Mecklenburg Electric Cooperative (MEC) plans to partner with Mid-Atlantic Broadband Communities Corporation (MBC) to extend Fiber-to-the-Home (FTTH) to member residences and businesses in southern Virginia. MEC’s project is yet another effort from rural cooperatives to bring high-quality connectivity to regions that don’t have the same options as urban communities.
Another Electric Cooperative Expanding To Broadband Services
Mecklenburg Electric Cooperative (MEC) is a not-for-profit energy provider headquartered in Chase City, Virginia. MEC is a member of a regional electric cooperative Old Dominion Electric Cooperative (ODEC), which provides wholesale electric services to 11 member cooperatives in Virginia, Maryland, and Delaware. MEC is currently providing electric distribution service to residents, businesses, and other institutions in nine Virginia counties and five North Carolina counties.

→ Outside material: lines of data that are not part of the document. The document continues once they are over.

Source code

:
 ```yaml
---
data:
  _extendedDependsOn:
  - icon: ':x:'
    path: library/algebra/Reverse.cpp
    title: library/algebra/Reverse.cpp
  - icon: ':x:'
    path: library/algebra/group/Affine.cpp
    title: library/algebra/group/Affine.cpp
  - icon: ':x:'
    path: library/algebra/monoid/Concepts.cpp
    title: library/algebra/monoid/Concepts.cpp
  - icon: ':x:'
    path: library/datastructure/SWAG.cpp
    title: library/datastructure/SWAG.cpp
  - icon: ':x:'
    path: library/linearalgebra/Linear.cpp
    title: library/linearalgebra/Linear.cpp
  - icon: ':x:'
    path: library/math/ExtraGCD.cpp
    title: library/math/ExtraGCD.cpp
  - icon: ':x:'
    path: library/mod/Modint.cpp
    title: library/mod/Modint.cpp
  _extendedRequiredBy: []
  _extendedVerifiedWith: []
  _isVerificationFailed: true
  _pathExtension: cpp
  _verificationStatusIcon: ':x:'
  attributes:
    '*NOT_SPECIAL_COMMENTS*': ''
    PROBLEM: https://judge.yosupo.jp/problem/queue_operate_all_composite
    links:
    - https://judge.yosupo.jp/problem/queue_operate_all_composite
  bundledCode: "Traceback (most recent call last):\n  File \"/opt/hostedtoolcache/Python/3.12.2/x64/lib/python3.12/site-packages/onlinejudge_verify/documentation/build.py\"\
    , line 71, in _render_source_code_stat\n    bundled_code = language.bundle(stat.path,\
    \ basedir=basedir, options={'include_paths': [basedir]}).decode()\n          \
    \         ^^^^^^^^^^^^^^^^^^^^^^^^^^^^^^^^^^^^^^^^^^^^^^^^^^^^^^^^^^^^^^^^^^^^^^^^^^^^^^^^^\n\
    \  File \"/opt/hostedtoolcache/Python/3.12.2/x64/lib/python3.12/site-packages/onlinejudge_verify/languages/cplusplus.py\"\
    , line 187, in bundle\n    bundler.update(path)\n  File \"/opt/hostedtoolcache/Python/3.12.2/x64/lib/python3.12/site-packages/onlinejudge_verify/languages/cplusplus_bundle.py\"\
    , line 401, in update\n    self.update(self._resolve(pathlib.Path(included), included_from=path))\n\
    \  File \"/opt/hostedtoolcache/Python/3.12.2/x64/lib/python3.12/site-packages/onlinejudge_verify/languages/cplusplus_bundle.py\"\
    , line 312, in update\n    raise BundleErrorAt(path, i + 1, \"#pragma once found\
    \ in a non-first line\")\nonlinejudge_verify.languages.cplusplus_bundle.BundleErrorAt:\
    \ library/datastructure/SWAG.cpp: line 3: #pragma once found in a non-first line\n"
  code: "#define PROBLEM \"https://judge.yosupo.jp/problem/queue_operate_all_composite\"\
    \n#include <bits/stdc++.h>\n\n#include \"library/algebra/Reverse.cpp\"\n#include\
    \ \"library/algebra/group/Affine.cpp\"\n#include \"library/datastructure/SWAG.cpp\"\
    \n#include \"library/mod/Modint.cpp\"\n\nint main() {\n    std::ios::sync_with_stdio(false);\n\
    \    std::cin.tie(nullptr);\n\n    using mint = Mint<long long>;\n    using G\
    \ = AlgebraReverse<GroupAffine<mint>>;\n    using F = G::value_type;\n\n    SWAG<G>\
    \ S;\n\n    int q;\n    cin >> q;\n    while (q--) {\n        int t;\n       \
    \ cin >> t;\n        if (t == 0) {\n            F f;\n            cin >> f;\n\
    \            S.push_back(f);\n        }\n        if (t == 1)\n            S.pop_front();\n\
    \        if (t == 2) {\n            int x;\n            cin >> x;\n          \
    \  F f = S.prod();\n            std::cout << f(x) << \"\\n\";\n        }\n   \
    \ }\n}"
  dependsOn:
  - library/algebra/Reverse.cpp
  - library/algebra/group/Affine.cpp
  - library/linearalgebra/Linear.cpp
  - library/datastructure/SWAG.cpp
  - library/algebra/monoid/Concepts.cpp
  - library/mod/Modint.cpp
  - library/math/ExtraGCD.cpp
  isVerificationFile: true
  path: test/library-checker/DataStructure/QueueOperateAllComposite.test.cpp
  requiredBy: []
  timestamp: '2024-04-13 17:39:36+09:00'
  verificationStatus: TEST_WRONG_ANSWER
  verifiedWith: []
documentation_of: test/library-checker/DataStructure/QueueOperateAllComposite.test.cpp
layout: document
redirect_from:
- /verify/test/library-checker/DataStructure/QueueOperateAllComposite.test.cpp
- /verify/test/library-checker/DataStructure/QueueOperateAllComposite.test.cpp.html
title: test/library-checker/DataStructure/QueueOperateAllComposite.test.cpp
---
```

In September, MEC board of directors approved a plan to upgrade fiber optic network infrastructure to connect 27 substations and the three district offices. The upgrade will afford MEC the opportunity to implement a FTTH pilot project to connect member residences and businesses.
MEC plans to initially connect 47 miles of fiber to offices in Gretna and Chase City and seven substations. In the future, MEC would connect offices in Chase City, Ebony and Emporia. In total, the intended fiber optic network would pass within 1,000 feet of 3,000 member residences and businesses in 6 counties.
President & CEO of MEC John C. Lee, Jr.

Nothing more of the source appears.